[lbo-talk] Marx and Justice

Ted Winslow egwinslow at rogers.com
Wed Jul 25 11:54:59 PDT 2007


Rakesh Bhandari wrote:


> While stringing together quotations, Ted Winslow replied
> "These aren't Marx's ontological premises."
>
> Yet nothing you say--or rather quote--speaks against my reading of
> chapters 23 and 24 of Capital

The interpretive claims I made and supported with text, speak against your interpretive claims that Marx's ontology allows for the treatment of a social entity, a class, as a locus for the realization of value, e.g.as "a potential bearer of ethical claims," independent of the individuals constituting it, i.e. they speak against the following interpretive claims (which also misidentify "individualism" with "atomism"):


> But how indeed can a class suffer an injustice if its members have
> not? How can Fruit be tasty if the concrete fruits do not taste
> good? What kind of crazy ontology is this? And so what if the working
> class is treated unjustly if workers as individuals are not treated
> unjustly?


> I have been arguing that the subject who is unjustly treated or
> appropriated in violation of our codes, rooted in fair exchange, is
> not recognized, given our atomistic social ontology, as a subject, a
> potential bearer of ethical claims. For this reason capitalism is
> indeed just because it cannot recognize and de-constitutes the
> aggrieved Subject in the name of humanism and the individual, in the
> name of abstract universality and singularity. The aggrieved subject
> is also practically deconstituted juridically and politically.

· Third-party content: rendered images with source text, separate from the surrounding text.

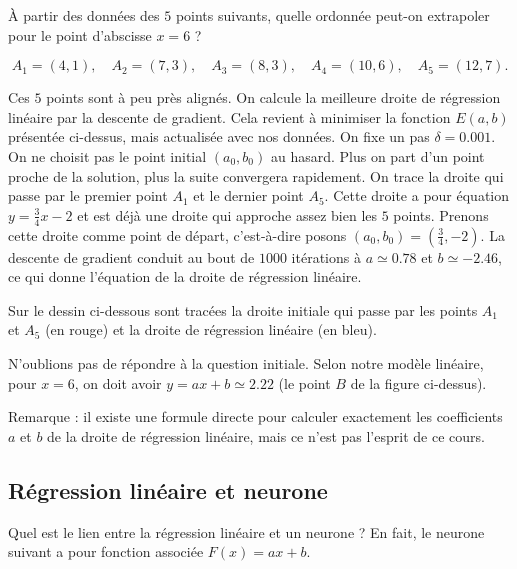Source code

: \documentclass[11pt,class=report,crop=false]{standalone}
\begin{document}
\begin{exemple}
\`A partir des données des $5$ points suivants, quelle ordonnée peut-on extrapoler pour le point d'abscisse $x=6$ ?

$$A_1 = (4,1),\quad A_2 = (7,3),\quad A_3 = (8,3),\quad A_4 = (10,6),\quad A_5 = (12,7).$$

Ces $5$ points sont à peu près alignés. On calcule la meilleure droite de régression linéaire par la descente de gradient. Cela revient à minimiser la fonction $E(a,b)$ présentée ci-dessus, mais actualisée avec nos données. 
On fixe un pas $\delta = 0.001$.
On ne choisit pas le point initial $(a_0,b_0)$ au hasard. Plus on part d'un point proche de la solution, plus la suite convergera rapidement. On trace la droite qui passe par le premier point $A_1$ et le dernier point $A_5$. Cette droite a pour équation $y=\frac34 x -2$ et est déjà une droite qui approche assez bien les $5$ points. Prenons cette droite comme point de départ, c'est-à-dire posons $(a_0,b_0) = (\frac34,-2)$.
La descente de gradient conduit au bout de $1000$ itérations à $a\simeq 0.78$ et $b\simeq -2.46$,
ce qui donne l'équation de la droite de régression linéaire.

Sur le dessin ci-dessous sont tracées la droite initiale qui passe par les points $A_1$ et $A_5$ (en rouge) et la droite de régression linéaire (en bleu).


N'oublions pas de répondre à la question initiale. Selon notre modèle linéaire, pour $x=6$, on doit avoir $y=ax+b \simeq 2.22$ (le point $B$ de la figure ci-dessus).
\end{exemple}

Remarque : il existe une formule directe pour calculer exactement les coefficients $a$ et $b$ de la droite de régression linéaire, mais ce n'est pas l'esprit de ce cours.


\subsection{Régression linéaire et neurone}

Quel est le lien entre la régression linéaire et un neurone ?
En fait, le neurone suivant a pour fonction associée $F(x) = ax+b$.

\end{document}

> But the generalization of commodity exchange requires that we be
> interpellated as autonomous individual subjects, wear the masks of
> juridical subjects. I refer here not to fundamental ontology in a
> Heideggerian sense (being whose being is a question for it) but the
> rather more pedestrian social ontology. And collective subjects can't
> be recognized as concrete individuals who could say WE have not been
> treated in accordance with the laws and codes of exchange, the basis
> of bourgeois morality and law.
>
> As Marx writes; "To be sure, the matter looks quite different if we
> consider capitalist production in the uninterrupted flow of its
> renewal, and if, in place of the individual capitalist and the
> individual worker, we view in their totality, the capitalist class
> and the working-class confronting each other. But in so doing we
> should be applying standards entirely foreign to commodity
> production."
>
> The collective subject has no place in noisy marketplace, the Eden of
> innate rights of Man, freedom, equality, property and Bentham.